1. The subject of the crime is a sentence, decision or other judicial act (see, in particular, Article 5 of the Code of Criminal Procedure of the Russian Federation, Part 1 of Article 194 of the Code of Civil Procedure of the Russian Federation, Part 2 of Article 15 of the Code of Arbitration Procedure of the Russian Federation). Judicial acts are adopted at any stage of constitutional, civil, administrative, arbitration or criminal proceedings either by a single judge or by a collegial composition of the court. The subject of a crime is only judicial acts that have significance beyond the relevant legal proceedings and significantly affect the legal status of certain persons. Such other judicial acts include a court order, a ruling of the appellate court, an appeal decision to change the decision of the magistrate or cancel it, a ruling of the cassation court, a jury verdict, etc. Judicial acts adopted by the court, but not in connection with legal proceedings in a specific case, do not relate to the subject of the crime.

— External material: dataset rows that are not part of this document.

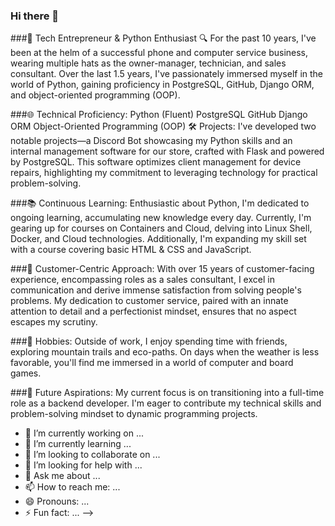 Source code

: ### Hi there 👋

###🔧 Tech Entrepreneur & Python Enthusiast 🔍
For the past 10 years, I've been at the helm of a successful phone and computer service business, wearing multiple hats as the owner-manager, technician, and sales consultant. Over the last 1.5 years, I've passionately immersed myself in the world of Python, gaining proficiency in PostgreSQL, GitHub, Django ORM, and object-oriented programming (OOP).

###🌐 Technical Proficiency:
Python (Fluent)
PostgreSQL
GitHub
Django ORM
Object-Oriented Programming (OOP)
🛠️ Projects:
I've developed two notable projects—a Discord Bot showcasing my Python skills and an internal management software for our store, crafted with Flask and powered by PostgreSQL. This software optimizes client management for device repairs, highlighting my commitment to leveraging technology for practical problem-solving.

###📚 Continuous Learning:
Enthusiastic about Python, I'm dedicated to ongoing learning, accumulating new knowledge every day. Currently, I'm gearing up for courses on Containers and Cloud, delving into Linux Shell, Docker, and Cloud technologies. Additionally, I'm expanding my skill set with a course covering basic HTML & CSS and JavaScript.

###🤝 Customer-Centric Approach:
With over 15 years of customer-facing experience, encompassing roles as a sales consultant, I excel in communication and derive immense satisfaction from solving people's problems. My dedication to customer service, paired with an innate attention to detail and a perfectionist mindset, ensures that no aspect escapes my scrutiny.

###🌟 Hobbies:
Outside of work, I enjoy spending time with friends, exploring mountain trails and eco-paths. On days when the weather is less favorable, you'll find me immersed in a world of computer and board games.

###🎯 Future Aspirations:
My current focus is on transitioning into a full-time role as a backend developer. I'm eager to contribute my technical skills and problem-solving mindset to dynamic programming projects.

- 🔭 I’m currently working on ...
- 🌱 I’m currently learning ...
- 👯 I’m looking to collaborate on ...
- 🤔 I’m looking for help with ...
- 💬 Ask me about ...
- 📫 How to reach me: ...
- 😄 Pronouns: ...
- ⚡ Fun fact: ...
-->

2. The objective side is expressed in the form of actions to make, i.e. acceptance and proper drafting (registration) of a knowingly unjust sentence, decision or other judicial act. Proclamation (announcement) follows the pronouncement (decree) of a sentence, decision or other judicial act (if it is drawn up in writing) or accompanies it (if the act is adopted directly in the courtroom). The deliberate unfairness of these judicial acts consists in their adoption in violation of the requirements of procedural legislation and based on the incorrect application of the relevant substantive legislation. Unfairness presupposes the existence of grounds on which they can be overturned (conviction against a obviously innocent person, imposition of an unreasonably severe punishment, etc.). These actions related to the imposition of an illegal court sentence to imprisonment or resulting in other grave consequences (Part 2) form a qualified crime. This can be regarded as the very fact of issuing a deliberately unjust sentence of imprisonment, as well as the issuance of a deliberately unjust verdict by the jurors, on the basis of which the sentence was decided.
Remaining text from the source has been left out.